Cavalry vs. Calvary: Not a hill to die on

Etched in stone: Note the spelling correction on the seventh line of this marker

 Forty years ago, a British country singer named Paul Kennerly wrote a concept album dealing with the Civil War from a Southern perspective. "White Mansions" is far from politically correct, but it has become a cult classic. The characters were portrayed by  Waylon Jennings, his wife Jessi Colter, and John Dillon and Steve Cash from the Ozark Mountain Daredevils.
One of my favorite songs on the album was about two warhorses, "The Union Mare and the Confederate Grey" (click to listen). Kennerly betrays his roots by using "grey" instead of "gray," which is how we usually spell it down South.
But the greater faux pas in the song is in the way Waylon Jennings sang it. In an otherwise outstanding performance, he pronounced cavalry as calvary:
Two horses were trotting. They pranced and they ran.
Each one was commanded by a calvary man.
Two horses stood grazing where their dead riders lay.
A Union mare and a Confederate grey.
They nuzzled each other, as they teased and had fun.
They bathed in the warm rays of the old Southern sun.
No more senseless orders for them to obey.
So they acted like lovers, this mare and this grey.
Now these are such sad times that we're all living in.
For killing your brother is the mightiest sin.
How happy we'd be if we acted the way
of the Union mare and the Confederate grey.
Two horses were trotting. They pranced and they ran.
Each one was commanded by a calvary man.
Two horses stood grazing where their dead riders lay.
A Union mare and a Confederate grey.
At least when Joan Baez recorded "The Night They Drove Old Dixie Down," she got "cavalry" correct when she changed "till Stoneman's cavalry came" into "till so much cavalry came."
 It's a common mistake.

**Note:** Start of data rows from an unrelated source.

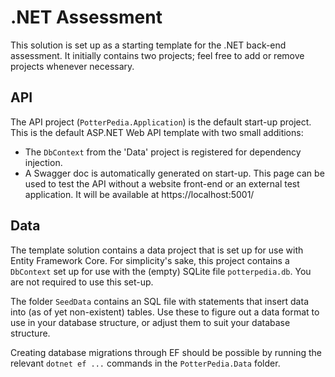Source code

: # .NET Assessment

This solution is set up as a starting template for the .NET back-end assessment. It initially contains two projects; feel free to add or remove projects whenever necessary.

## API

The API project (`PotterPedia.Application`) is the default start-up project. This is the default ASP.NET Web API template with two small additions:

-   The `DbContext` from the 'Data' project is registered for dependency injection.
-   A Swagger doc is automatically generated on start-up. This page can be used to test the API without a website front-end or an external test application. It will be available at https://localhost:5001/

## Data

The template solution contains a data project that is set up for use with Entity Framework Core. For simplicity's sake, this project contains a `DbContext` set up for use with the (empty) SQLite file `potterpedia.db`. You are not required to use this set-up.

The folder `SeedData` contains an SQL file with statements that insert data into (as of yet non-existent) tables. Use these to figure out a data format to use in your database structure, or adjust them to suit your database structure.

Creating database migrations through EF should be possible by running the relevant `dotnet ef ...` commands in the `PotterPedia.Data` folder.
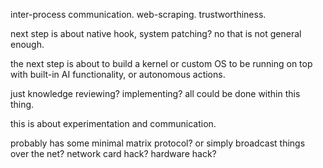 inter-process communication. web-scraping. trustworthiness.

next step is about native hook, system patching? no that is not general enough.

the next step is about to build a kernel or custom OS to be running on top with built-in AI functionality, or autonomous actions.

just knowledge reviewing? implementing? all could be done within this thing.

this is about experimentation and communication.

probably has some minimal matrix protocol? or simply broadcast things over the net? network card hack? hardware hack?
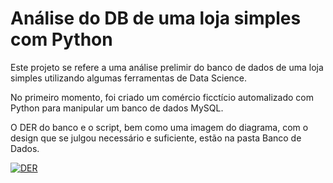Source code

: # Análise do DB de uma loja simples com Python

Este projeto se refere a uma análise prelimir do banco de dados de uma loja simples utilizando algumas ferramentas de Data Science.

No primeiro momento, foi criado um comércio ficctício automalizado com Python para manipular um banco de dados MySQL.

O DER do banco e o script, bem como uma imagem do diagrama,  com o design que se julgou necessário e suficiente, estão na pasta Banco de Dados.

[![DER](https://github.com/ajnciro/Projetos/blob/main/Análise%20de%20Dados%20com%20MySql%20e%20Python/Banco%20de%20Dados/DER_LojaSimples.png "DER")](https://github.com/ajnciro/Projetos/blob/main/Análise%20de%20Dados%20com%20MySql%20e%20Python/Banco%20de%20Dados/DER_LojaSimples.pnghttp:// "DER")
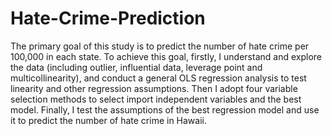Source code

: # Hate-Crime-Prediction
The primary goal of this study is to predict the number of hate crime per 100,000 in each state. 
To achieve this goal, firstly, I understand and explore the data (including outlier, influential data, leverage point and multicollinearity), and conduct a general OLS regression analysis to test linearity and other regression assumptions. 
Then I adopt four variable selection methods to select import independent variables and the best model. 
Finally, I test the assumptions of the best regression model and use it to predict the number of hate crime in Hawaii.
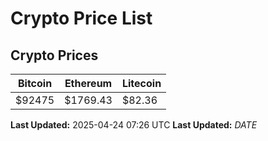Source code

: # Crypto Price List

## Crypto Prices
| Bitcoin | Ethereum | Litecoin |
| ------- | -------- | -------- |
| $92475 | $1769.43 | $82.36 |
**Last Updated:** 2025-04-24 07:26 UTC
**Last Updated:** $DATE$
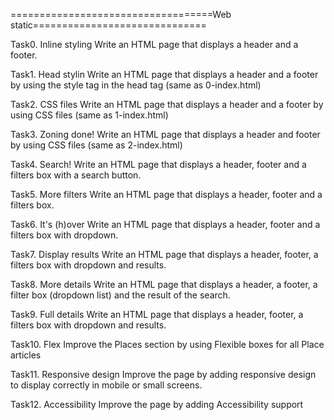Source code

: ===================================Web static==============================

Task0. Inline styling
Write an HTML page that displays a header and a footer.

Task1. Head stylin
Write an HTML page that displays a header and a footer by using
the style tag in the head tag (same as 0-index.html)

Task2. CSS files
Write an HTML page that displays a header and a footer by using CSS files (same as 1-index.html)

Task3. Zoning done!
Write an HTML page that displays a header and footer by using CSS files (same as 2-index.html)

Task4. Search!
Write an HTML page that displays a header, footer and a filters box with a search button.

Task5. More filters
Write an HTML page that displays a header, footer and a filters box.

Task6. It's (h)over
Write an HTML page that displays a header, footer and a filters box with dropdown.

Task7. Display results
Write an HTML page that displays a header, footer, a filters box with dropdown and results.

Task8. More details
Write an HTML page that displays a header, a footer, a filter box (dropdown list) and the result of the search.

Task9. Full details
Write an HTML page that displays a header, footer, a filters box with dropdown and results.

Task10. Flex
Improve the Places section by using Flexible boxes for all Place articles

Task11. Responsive design
Improve the page by adding responsive design to display correctly in mobile or small screens.

Task12. Accessibility
Improve the page by adding Accessibility support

The Civil War memorial in Tampa, Fla., used Calvary instead of Cavalry, and it cost the veterans' committee $1,635 to fix the cast metal plaque.
 Cavalry was originally misspelled on the stone that marks the site of the May 1, 1865, skirmish in northern Anderson County, S.C. Jimmy Orr, who worked with the Sons of Confederate Veterans to install the monument in 1998, says he is unsure if the error was his or the engravers. "We Baptists are obsessed with Calvary, for obvious reasons," he said.
 Toward the end of Stoneman's Raid, during the pursuit of Jefferson Davis, it is said that some of Stoneman's cavalry camped at Calvary Episcopal Church in Fletcher, N.C. This account of Gen. Stoneman sparing the church is a myth, as the general was no longer with the raid by the time they passed through Henderson County. We don't know much about the general's faith, but we do know he had a unique perspective on the desecration of Southern churches.